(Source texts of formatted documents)
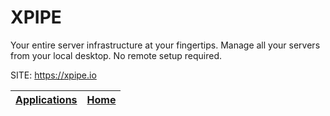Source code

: # XPIPE
 
 Your entire server infrastructure at your fingertips. Manage all your servers from your local desktop. No remote setup required.
 
 SITE: https://xpipe.io

 | [Applications](https://portable-linux-apps.github.io/apps.html) | [Home](https://portable-linux-apps.github.io)
 | --- | --- |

▸ Requirement:
Write down all the entries exactly, but not the pictures they hold.

▸ Result of the exercise:
Source code

: # XPIPE
 
 Your entire server infrastructure at your fingertips. Manage all your servers from your local desktop. No remote setup required.
 
 SITE: https://xpipe.io

 | [Applications](https://portable-linux-apps.github.io/apps.html) | [Home](https://portable-linux-apps.github.io)
 | --- | --- |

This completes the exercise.